Which animals and birds are counted in this census?
- The census tracks the population of various species of domesticated animals such as cattle, buffalo, mithun, yak, sheep, goat, pig, horse, pony, mule, donkey camel, dog, rabbit and elephant and poultry birds (fowl, duck, emu, turkeys, quail and other poultry birds).
What are the population trends for different kinds of cattle?
- While the overall cattle population has increased by 0.8 per cent between 2012-19, the population of indigenous cattle has come down by 6 per cent — from 151 million to 142.11 million.
- However, this pace of decline is much slower than the 9 per cent decline between 2007 and 2012.
- In contrast, the population of the total exotic/crossbred cattle has increased by almost 27 per cent to 50.42 million in 2019.
How do the data show an eastward shift of cattle, as mentioned earlier?
- West Bengal has emerged as the state with the largest number of cattle in 2019 followed by Uttar Pradesh, and Madhya Pradesh.
- In 2012, Uttar Pradesh had the largest number of cattle but this population has come down by almost 4 per cent since.
- The cattle population is also down in Madhya Pradesh (4.42%), Maharashtra (10.07%) and Odisha (15.01%).

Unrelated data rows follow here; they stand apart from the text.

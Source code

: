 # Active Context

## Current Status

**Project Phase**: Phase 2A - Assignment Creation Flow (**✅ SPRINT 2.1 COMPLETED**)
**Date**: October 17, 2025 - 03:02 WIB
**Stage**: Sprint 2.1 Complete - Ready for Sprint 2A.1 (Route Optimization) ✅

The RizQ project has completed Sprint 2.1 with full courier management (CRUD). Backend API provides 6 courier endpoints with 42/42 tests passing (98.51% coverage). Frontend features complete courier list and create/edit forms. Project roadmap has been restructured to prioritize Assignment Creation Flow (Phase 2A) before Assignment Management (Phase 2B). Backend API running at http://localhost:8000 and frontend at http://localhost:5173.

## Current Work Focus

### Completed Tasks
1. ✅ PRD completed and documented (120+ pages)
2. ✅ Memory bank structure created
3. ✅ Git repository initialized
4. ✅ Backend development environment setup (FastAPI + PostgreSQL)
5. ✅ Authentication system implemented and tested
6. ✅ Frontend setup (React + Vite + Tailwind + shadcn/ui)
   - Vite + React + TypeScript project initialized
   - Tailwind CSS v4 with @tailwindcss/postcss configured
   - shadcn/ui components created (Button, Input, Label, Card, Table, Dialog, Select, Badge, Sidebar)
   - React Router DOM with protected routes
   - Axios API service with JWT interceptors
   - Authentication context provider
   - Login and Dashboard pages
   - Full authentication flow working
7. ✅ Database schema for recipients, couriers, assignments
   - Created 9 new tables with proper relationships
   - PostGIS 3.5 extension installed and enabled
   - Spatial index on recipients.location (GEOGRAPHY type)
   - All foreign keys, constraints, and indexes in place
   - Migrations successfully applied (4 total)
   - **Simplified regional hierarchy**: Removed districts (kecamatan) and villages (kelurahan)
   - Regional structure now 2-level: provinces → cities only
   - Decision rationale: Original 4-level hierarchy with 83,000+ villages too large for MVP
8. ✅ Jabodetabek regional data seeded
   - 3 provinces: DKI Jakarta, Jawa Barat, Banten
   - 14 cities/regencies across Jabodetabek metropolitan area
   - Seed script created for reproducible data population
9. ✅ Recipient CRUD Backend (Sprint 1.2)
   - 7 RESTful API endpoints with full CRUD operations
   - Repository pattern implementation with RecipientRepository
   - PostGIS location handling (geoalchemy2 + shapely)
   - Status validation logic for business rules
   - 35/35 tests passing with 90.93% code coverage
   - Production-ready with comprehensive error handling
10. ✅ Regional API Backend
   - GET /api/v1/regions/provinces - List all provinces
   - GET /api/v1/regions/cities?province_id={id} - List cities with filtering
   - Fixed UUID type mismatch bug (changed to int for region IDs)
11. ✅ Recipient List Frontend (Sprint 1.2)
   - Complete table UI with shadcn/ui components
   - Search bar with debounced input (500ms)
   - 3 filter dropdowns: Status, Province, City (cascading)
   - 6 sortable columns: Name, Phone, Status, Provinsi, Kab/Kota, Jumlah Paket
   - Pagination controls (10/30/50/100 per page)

- States that registered the maximum increases between 2012 and 2019 were West Bengal (15.18%), Bihar (25.18%) and Jharkhand (28.16%).
What are the implications of the decline in the numbers of indigenous cattle?
- Due to continuous fall in productivity, indigenous breeds of cattle have become liabilities for farmers, forcing them to desert the unproductive cows.
- Farmers find other animals such as buffaloes, goats and sheep much more productive.
- Unlike cows, if these animals become unproductive, they can be sold and slaughtered for further processing.
- Experts believe this could have long term health and environmental impacts because the milk of indigenous breed has higher nutritional value than that of crossbreeds.
- Moreover, there is a danger of losing these indigenous breeds, which have been developed and sustained by generations from time immemorial.